Seit letztem November gibt es in ChatGPT die Möglichkeit, eigene GPTs zu erstellen. Das sind, salopp gesprochen, abgerichtete Varianten des Sprachmodells, die eine bestimmte Aufgabe besonders gut erfüllen.
Der Bereich Explore GPTs, für den es das Plus-Abo für ChatGPT braucht, gibt einen Eindruck, was das für Aufgaben sein könnten: Travel Guide verabreicht Reisetipps und Math Solver hilft bei Matheproblemen. Meine Lieblings-Wissensdatenbank Wolfram Alpha stellt einen GPT¹ zur Verfügung.
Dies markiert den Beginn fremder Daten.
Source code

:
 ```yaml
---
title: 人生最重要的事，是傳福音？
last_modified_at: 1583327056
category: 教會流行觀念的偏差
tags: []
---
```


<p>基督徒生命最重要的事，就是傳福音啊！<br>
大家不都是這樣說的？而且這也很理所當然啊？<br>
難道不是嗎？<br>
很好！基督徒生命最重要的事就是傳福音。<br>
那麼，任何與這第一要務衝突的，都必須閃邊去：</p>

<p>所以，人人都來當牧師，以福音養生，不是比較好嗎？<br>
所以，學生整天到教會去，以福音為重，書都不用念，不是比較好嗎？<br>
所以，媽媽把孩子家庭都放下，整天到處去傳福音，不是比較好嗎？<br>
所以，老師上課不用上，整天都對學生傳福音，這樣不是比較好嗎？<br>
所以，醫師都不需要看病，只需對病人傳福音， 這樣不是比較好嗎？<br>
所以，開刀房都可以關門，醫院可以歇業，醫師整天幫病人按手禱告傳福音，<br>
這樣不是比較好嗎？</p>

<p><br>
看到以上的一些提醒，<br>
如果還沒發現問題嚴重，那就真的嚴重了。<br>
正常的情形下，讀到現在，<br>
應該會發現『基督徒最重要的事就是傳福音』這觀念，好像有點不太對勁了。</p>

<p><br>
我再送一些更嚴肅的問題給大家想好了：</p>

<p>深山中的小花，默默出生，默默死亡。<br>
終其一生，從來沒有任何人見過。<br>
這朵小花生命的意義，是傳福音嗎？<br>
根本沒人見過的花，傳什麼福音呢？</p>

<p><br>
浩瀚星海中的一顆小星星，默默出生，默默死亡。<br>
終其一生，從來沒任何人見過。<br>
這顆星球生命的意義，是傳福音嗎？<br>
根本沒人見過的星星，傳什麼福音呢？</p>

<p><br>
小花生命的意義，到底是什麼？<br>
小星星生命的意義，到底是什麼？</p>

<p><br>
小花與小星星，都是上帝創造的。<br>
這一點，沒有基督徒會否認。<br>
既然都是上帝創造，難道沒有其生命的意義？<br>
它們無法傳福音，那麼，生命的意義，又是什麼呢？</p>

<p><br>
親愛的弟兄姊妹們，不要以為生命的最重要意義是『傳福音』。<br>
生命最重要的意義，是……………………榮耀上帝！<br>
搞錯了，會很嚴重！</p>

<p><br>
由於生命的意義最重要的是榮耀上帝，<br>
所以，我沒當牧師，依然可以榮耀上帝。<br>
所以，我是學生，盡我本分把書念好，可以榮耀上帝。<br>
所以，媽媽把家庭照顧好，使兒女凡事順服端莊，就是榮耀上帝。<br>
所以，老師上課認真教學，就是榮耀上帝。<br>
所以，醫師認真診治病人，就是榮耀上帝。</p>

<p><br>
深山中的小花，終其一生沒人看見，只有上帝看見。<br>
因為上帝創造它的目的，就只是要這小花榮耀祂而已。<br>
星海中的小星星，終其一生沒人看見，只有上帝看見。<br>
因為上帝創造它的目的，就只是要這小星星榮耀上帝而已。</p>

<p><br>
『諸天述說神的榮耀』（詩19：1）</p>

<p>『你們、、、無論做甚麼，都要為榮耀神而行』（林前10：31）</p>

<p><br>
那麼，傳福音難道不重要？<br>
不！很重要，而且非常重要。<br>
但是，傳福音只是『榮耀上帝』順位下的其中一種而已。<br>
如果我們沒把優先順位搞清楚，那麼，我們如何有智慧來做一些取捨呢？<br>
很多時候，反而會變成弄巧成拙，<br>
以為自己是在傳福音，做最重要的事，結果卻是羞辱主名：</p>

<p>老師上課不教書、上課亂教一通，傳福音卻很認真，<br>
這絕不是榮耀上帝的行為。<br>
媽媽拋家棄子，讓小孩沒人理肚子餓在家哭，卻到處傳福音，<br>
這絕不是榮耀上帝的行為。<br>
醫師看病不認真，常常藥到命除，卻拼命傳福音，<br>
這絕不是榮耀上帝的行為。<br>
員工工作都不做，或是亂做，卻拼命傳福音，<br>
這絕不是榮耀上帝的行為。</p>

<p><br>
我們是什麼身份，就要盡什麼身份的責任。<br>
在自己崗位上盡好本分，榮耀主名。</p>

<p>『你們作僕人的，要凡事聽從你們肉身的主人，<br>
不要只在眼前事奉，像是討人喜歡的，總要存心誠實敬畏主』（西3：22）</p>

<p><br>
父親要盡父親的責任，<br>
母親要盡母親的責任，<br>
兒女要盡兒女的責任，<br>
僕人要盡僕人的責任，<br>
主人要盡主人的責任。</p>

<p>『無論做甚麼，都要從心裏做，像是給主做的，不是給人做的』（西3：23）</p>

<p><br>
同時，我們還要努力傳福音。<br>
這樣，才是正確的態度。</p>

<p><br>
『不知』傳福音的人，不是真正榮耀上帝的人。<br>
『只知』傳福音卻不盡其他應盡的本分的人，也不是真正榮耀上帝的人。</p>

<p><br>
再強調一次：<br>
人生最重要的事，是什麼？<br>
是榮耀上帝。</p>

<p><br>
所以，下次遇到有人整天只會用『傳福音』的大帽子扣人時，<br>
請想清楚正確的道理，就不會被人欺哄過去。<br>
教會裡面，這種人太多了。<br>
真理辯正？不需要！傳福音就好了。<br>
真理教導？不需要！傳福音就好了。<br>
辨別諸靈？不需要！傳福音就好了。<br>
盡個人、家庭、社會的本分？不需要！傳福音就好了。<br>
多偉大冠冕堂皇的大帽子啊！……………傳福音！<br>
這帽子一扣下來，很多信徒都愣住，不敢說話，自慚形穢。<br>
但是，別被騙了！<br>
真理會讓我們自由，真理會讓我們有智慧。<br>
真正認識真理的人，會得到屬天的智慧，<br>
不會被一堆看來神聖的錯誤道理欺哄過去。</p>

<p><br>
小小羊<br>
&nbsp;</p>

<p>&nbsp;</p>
Und wir treffen auch auf einige Seltsamkeiten: AI Humanizer Pro hat die Bestimmung, KI-generierte Inhalte zu vermenschlichen.
Und Astrology Birth Chart GPT liest uns die Sterne: Darum weiss ich nun, dass bei mir der Merkur im Steinbock steht und ich deswegen hier im Blog so methodisch und präzise kommuniziere. Falls ihr euch gewundert haben solltet.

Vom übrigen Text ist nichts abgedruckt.